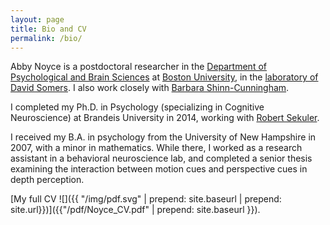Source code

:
 ```yaml
---
layout: page
title: Bio and CV
permalink: /bio/
---
```


Abby Noyce is a postdoctoral researcher in the [Department of Psychological and Brain Sciences](http://www.bu.edu/psych/) at [Boston University](http://bu.edu), in the [laboratory of David Somers](http://sites.bu.edu/fmri). I also work closely with [Barbara Shinn-Cunningham](http://cns.bu.edu/~shinn/).

I completed my Ph.D. in Psychology (specializing in Cognitive Neuroscience) at Brandeis University in 2014, working with [Robert Sekuler](http://people.brandeis.edu/~sekuler).

I received my B.A. in psychology from the University of New Hampshire in 2007, with a minor in mathematics. While there, I worked as a research assistant in a behavioral neuroscience lab, and completed a senior thesis examining the interaction between motion cues and perspective cues in depth perception.

[My full CV ![]({{ "/img/pdf.svg" | prepend: site.baseurl | prepend: site.url}})]({{"/pdf/Noyce_CV.pdf" | prepend: site.baseurl }}).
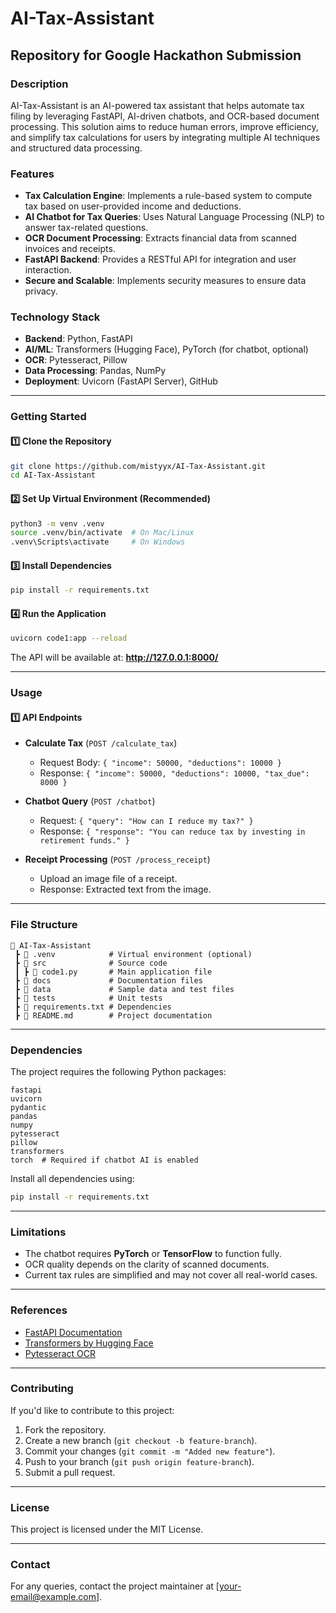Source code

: # AI-Tax-Assistant

## Repository for Google Hackathon Submission

### **Description**
AI-Tax-Assistant is an AI-powered tax assistant that helps automate tax filing by leveraging FastAPI, AI-driven chatbots, and OCR-based document processing. This solution aims to reduce human errors, improve efficiency, and simplify tax calculations for users by integrating multiple AI techniques and structured data processing.

### **Features**
- **Tax Calculation Engine**: Implements a rule-based system to compute tax based on user-provided income and deductions.
- **AI Chatbot for Tax Queries**: Uses Natural Language Processing (NLP) to answer tax-related questions.
- **OCR Document Processing**: Extracts financial data from scanned invoices and receipts.
- **FastAPI Backend**: Provides a RESTful API for integration and user interaction.
- **Secure and Scalable**: Implements security measures to ensure data privacy.

### **Technology Stack**
- **Backend**: Python, FastAPI
- **AI/ML**: Transformers (Hugging Face), PyTorch (for chatbot, optional)
- **OCR**: Pytesseract, Pillow
- **Data Processing**: Pandas, NumPy
- **Deployment**: Uvicorn (FastAPI Server), GitHub

---

### **Getting Started**
#### **1️⃣ Clone the Repository**
```sh
git clone https://github.com/mistyyx/AI-Tax-Assistant.git
cd AI-Tax-Assistant
```

#### **2️⃣ Set Up Virtual Environment (Recommended)**
```sh
python3 -m venv .venv
source .venv/bin/activate  # On Mac/Linux
.venv\Scripts\activate     # On Windows
```

#### **3️⃣ Install Dependencies**
```sh
pip install -r requirements.txt
```

#### **4️⃣ Run the Application**
```sh
uvicorn code1:app --reload
```
The API will be available at: **http://127.0.0.1:8000/**

---

### **Usage**
#### **1️⃣ API Endpoints**
- **Calculate Tax** (`POST /calculate_tax`)
  - Request Body: `{ "income": 50000, "deductions": 10000 }`
  - Response: `{ "income": 50000, "deductions": 10000, "tax_due": 8000 }`

- **Chatbot Query** (`POST /chatbot`)
  - Request: `{ "query": "How can I reduce my tax?" }`
  - Response: `{ "response": "You can reduce tax by investing in retirement funds." }`

- **Receipt Processing** (`POST /process_receipt`)
  - Upload an image file of a receipt.
  - Response: Extracted text from the image.

---

### **File Structure**
```
📂 AI-Tax-Assistant
 ┣ 📂 .venv            # Virtual environment (optional)
 ┣ 📂 src              # Source code
 ┃ ┣ 📜 code1.py       # Main application file
 ┣ 📂 docs             # Documentation files
 ┣ 📂 data             # Sample data and test files
 ┣ 📂 tests            # Unit tests
 ┣ 📜 requirements.txt # Dependencies
 ┣ 📜 README.md        # Project documentation
```

---

### **Dependencies**
The project requires the following Python packages:
```plaintext
fastapi
uvicorn
pydantic
pandas
numpy
pytesseract
pillow
transformers
torch  # Required if chatbot AI is enabled
```
Install all dependencies using:
```sh
pip install -r requirements.txt
```

---

### **Limitations**
- The chatbot requires **PyTorch** or **TensorFlow** to function fully.
- OCR quality depends on the clarity of scanned documents.
- Current tax rules are simplified and may not cover all real-world cases.

---

### **References**
- [FastAPI Documentation](https://fastapi.tiangolo.com/)
- [Transformers by Hugging Face](https://huggingface.co/docs/transformers/index)
- [Pytesseract OCR](https://pypi.org/project/pytesseract/)

---

### **Contributing**
If you'd like to contribute to this project:
1. Fork the repository.
2. Create a new branch (`git checkout -b feature-branch`).
3. Commit your changes (`git commit -m "Added new feature"`).
4. Push to your branch (`git push origin feature-branch`).
5. Submit a pull request.

---

### **License**
This project is licensed under the MIT License.

---

### **Contact**
For any queries, contact the project maintainer at [your-email@example.com].

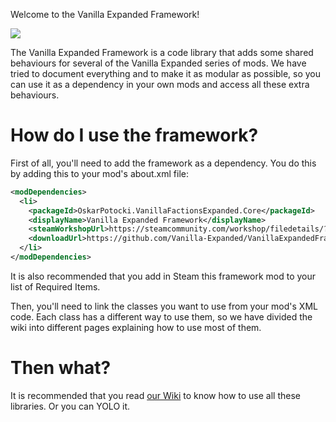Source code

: Welcome to the Vanilla Expanded Framework!

![](https://raw.githubusercontent.com/Vanilla-Expanded/VanillaExpandedFramework/main/About/Preview.png)

The Vanilla Expanded Framework is a code library that adds some shared behaviours for several of the Vanilla Expanded series of mods. We have tried to document everything and to make it as modular as possible, so you can use it as a dependency in your own mods and access all these extra behaviours.

# How do I use the framework?

First of all, you'll need to add the framework as a dependency. You do this by adding this to your mod's about.xml file:

```xml
<modDependencies>
  <li>
    <packageId>OskarPotocki.VanillaFactionsExpanded.Core</packageId>
    <displayName>Vanilla Expanded Framework</displayName>
    <steamWorkshopUrl>https://steamcommunity.com/workshop/filedetails/?id=2023507013</steamWorkshopUrl>
    <downloadUrl>https://github.com/Vanilla-Expanded/VanillaExpandedFramework</downloadUrl>
  </li>
</modDependencies>
```

It is also recommended that you add in Steam this framework mod to your list of Required Items.

Then, you'll need to link the classes you want to use from your mod's XML code. Each class has a different way to use them, so we have divided the wiki into different pages explaining how to use most of them.

# Then what?
   
It is recommended that you read [our Wiki](https://github.com/Vanilla-Expanded/VanillaExpandedFramework/wiki) to know how to use all these libraries. Or you can YOLO it.
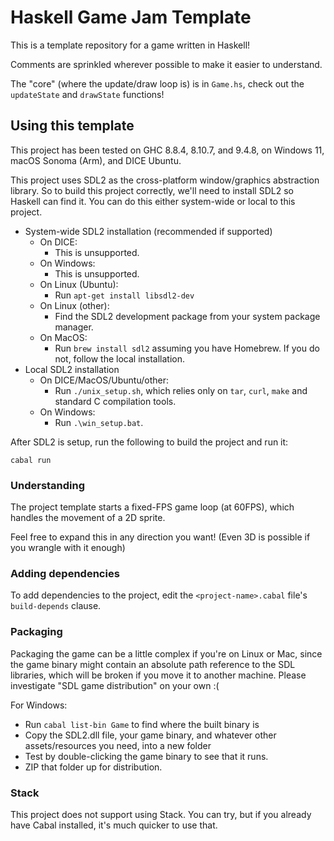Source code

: # Haskell Game Jam Template

This is a template repository for a game written in Haskell!

Comments are sprinkled wherever possible to make it easier to understand.

The "core" (where the update/draw loop is) is in `Game.hs`, check out the `updateState` and `drawState` functions!

## Using this template

This project has been tested on GHC 8.8.4, 8.10.7, and 9.4.8, on Windows 11, macOS Sonoma (Arm), and DICE Ubuntu.

This project uses SDL2 as the cross-platform window/graphics abstraction library.
So to build this project correctly, we'll need to install SDL2 so Haskell can find it.
You can do this either system-wide or local to this project.

- System-wide SDL2 installation (recommended if supported)
  - On DICE:
    - This is unsupported.
  - On Windows:
    - This is unsupported.
  - On Linux (Ubuntu):
    - Run `apt-get install libsdl2-dev`
  - On Linux (other):
    - Find the SDL2 development package from your system package manager.
  - On MacOS:
    - Run `brew install sdl2` assuming you have Homebrew. If you do not, follow the local installation.
- Local SDL2 installation
  - On DICE/MacOS/Ubuntu/other:
    - Run `./unix_setup.sh`, which relies only on `tar`, `curl`, `make` and standard C compilation tools.
  - On Windows:
    - Run `.\win_setup.bat`.

After SDL2 is setup, run the following to build the project and run it:

```
cabal run
```

### Understanding

The project template starts a fixed-FPS game loop (at 60FPS), which handles the movement of a 2D sprite.

Feel free to expand this in any direction you want! (Even 3D is possible if you wrangle with it enough)

### Adding dependencies

To add dependencies to the project, edit the `<project-name>.cabal` file's `build-depends` clause.

### Packaging

Packaging the game can be a little complex if you're on Linux or Mac, since the game binary might contain an absolute path reference to the SDL libraries, which will be broken if you move it to another machine. Please investigate "SDL game distribution" on your own :(

For Windows:
- Run `cabal list-bin Game` to find where the built binary is
- Copy the SDL2.dll file, your game binary, and whatever other assets/resources you need, into a new folder
- Test by double-clicking the game binary to see that it runs.
- ZIP that folder up for distribution.

### Stack

This project does not support using Stack. You can try, but if you already have Cabal installed, it's much quicker to use that.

# Work task
Report each line of the data in which "Face" occurs.

# Answer
- **AI/ML**: Transformers (Hugging Face), PyTorch (for chatbot, optional)
- [Transformers by Hugging Face](https://huggingface.co/docs/transformers/index)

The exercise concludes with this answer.